The metadata for a report is persisted for one calendar year unless the user has disabled the archive via the DisableArchive setting.

WER queue data retention policies can be configured using Group Policy. If no queuing policies are configured, the Archive queue will retain 1000 reports and the Upload/Signoff queue will retain 50 reports. If a queue becomes full and a new report is created, the new report will overwrite the oldest report in the respective queue (FIFO).

Queue Triggers

This section describes the launch triggers that WER uses to ensure that the queued reporting prompt is launched for users when they have unsent reports in their queues. Triggers are persistent across reboots.

WER launch triggers include:

  • Network trigger This trigger launches WerMgr.exe in queue reporting mode for a specific user when a network connection is established. The network trigger is implemented through the SENS API that senses the presence of a network connection.
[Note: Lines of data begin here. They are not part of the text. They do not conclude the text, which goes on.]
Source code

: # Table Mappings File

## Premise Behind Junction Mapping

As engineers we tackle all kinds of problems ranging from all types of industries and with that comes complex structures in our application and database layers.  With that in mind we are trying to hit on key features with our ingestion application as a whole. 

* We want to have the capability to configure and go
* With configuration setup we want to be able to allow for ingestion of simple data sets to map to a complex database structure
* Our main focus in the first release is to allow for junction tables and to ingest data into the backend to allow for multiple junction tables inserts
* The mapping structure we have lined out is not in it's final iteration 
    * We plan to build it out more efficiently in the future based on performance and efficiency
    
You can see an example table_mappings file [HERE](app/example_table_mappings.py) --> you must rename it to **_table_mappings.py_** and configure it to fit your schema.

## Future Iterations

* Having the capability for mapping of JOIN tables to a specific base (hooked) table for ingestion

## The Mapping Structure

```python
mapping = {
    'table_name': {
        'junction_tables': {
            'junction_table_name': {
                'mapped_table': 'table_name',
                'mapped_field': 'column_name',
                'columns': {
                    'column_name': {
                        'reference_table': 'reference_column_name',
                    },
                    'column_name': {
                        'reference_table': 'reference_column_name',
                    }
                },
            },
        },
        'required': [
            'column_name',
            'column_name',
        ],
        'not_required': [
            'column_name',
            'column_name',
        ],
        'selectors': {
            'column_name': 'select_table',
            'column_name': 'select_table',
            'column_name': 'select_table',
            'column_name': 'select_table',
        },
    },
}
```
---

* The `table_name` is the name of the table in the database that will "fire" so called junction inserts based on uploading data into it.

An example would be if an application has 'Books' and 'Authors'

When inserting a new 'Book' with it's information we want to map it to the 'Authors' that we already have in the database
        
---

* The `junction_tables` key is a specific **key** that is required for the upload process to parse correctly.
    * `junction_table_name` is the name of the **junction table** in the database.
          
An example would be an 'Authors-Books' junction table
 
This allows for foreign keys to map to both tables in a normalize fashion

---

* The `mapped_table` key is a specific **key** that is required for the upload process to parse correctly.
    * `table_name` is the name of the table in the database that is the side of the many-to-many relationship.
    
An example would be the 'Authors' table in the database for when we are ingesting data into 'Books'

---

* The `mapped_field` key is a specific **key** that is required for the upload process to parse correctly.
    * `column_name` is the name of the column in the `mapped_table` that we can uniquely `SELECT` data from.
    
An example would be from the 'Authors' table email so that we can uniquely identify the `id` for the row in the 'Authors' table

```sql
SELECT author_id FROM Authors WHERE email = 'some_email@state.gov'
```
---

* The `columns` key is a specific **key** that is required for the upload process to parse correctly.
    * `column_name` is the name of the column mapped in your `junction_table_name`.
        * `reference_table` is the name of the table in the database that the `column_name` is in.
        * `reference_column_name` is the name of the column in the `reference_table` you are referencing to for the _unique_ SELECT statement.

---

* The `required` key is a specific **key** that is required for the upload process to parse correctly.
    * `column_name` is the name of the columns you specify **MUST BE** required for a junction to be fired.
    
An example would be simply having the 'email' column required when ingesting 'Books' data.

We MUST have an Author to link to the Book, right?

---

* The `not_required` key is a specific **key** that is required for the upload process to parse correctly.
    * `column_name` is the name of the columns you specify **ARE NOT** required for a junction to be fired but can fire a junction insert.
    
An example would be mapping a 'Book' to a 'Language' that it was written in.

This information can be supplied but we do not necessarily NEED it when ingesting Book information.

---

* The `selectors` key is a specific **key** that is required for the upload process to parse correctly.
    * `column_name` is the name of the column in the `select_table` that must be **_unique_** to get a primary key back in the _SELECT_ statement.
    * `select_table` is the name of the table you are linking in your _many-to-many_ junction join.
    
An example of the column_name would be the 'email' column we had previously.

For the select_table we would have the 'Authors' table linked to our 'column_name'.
  • Logon trigger This trigger launches WerMgr.exe in queue reporting mode for a specific user when the user logs on. Currently, the shell HKCU Run key is used to implement this feature.

  • Administrator trigger The administrator trigger notifies an administrator of unsent entries in the machine queue. This trigger only occurs for administrators on the system.

A System Tray popup that says “Check for solutions: Click to have Windows check online for solutions to computer problems” will be displayed when queued reports are available to send.